Last week I wrote on science and math education; this week I’ll link science and math to Romantic poetry, gardens, Latin verse, love, sex and Time! Or, perhaps more accurately, I’ll reflect on how Tom Stoppard does just that in Arcadia, our all-school summer reading selection being discussed this week.
I want to encourage you to read Brad Leithauser’s recent article in The New Yorker: “Tom Stoppard’s ‘Arcadia’ at Twenty” (August 9, 2013; http://www.newyorker.com/online/blogs/books/2013/08/tom-stoppards-arcadia-at-twenty.html). For those of you who don’t know the play, his article gives a lovely overview, allowing you to discuss the play with your student at dinner. Leithauser also states that “I feel irrationally, impossibly confident that ‘Arcadia’ is the finest play written in my lifetime.” (while he acknowledges that plays such as “Waiting for Godot,” “Pygmalion,” and “The Importance of Being Ernest” are also great plays, just written before he was born). I whole-heartedly agree, taking it one step further: I believe Arcadia is the seminal play of the 20th century!

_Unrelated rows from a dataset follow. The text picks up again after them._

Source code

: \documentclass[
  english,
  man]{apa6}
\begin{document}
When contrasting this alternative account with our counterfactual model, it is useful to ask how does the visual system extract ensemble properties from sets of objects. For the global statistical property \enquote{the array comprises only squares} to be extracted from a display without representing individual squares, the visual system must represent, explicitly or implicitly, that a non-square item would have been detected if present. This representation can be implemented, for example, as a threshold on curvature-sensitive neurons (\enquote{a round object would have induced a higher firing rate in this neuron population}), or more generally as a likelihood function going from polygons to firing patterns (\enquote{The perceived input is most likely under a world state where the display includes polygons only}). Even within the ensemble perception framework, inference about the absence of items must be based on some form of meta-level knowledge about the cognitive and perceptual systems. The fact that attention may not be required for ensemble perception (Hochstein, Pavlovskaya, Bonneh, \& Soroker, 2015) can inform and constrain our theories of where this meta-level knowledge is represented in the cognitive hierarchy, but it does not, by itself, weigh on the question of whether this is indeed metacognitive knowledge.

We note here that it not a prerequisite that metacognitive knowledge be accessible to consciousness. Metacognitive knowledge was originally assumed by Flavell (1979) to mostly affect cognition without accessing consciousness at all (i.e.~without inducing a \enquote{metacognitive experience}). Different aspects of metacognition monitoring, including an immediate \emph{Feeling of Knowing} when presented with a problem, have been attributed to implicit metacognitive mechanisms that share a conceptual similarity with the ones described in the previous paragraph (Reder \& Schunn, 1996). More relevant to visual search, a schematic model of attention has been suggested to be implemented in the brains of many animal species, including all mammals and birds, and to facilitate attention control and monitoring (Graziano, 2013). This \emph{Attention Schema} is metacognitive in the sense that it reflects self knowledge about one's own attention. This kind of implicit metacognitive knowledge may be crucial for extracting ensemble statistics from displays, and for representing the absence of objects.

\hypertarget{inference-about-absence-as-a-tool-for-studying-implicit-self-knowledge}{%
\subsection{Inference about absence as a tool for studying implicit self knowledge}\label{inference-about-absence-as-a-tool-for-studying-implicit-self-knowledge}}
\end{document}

Why do I say that? Not only does Stoppard weave science (the second law of thermodynamics), math (the main character is a math prodigy), Romantic poetry (Lord Byron figures in the plot), gardens (from an Enlightenment to a Romantic sensibility), and Latin verse (and the tutor is named Septimus) into a swirl of witty phrases, double entendres, and complex overlaps that elucidate the meaning of Time…as if all this weaving isn’t enough to justify my claim, Stoppard also has achieved a dramatic tension using “stage business” that is unprecedented.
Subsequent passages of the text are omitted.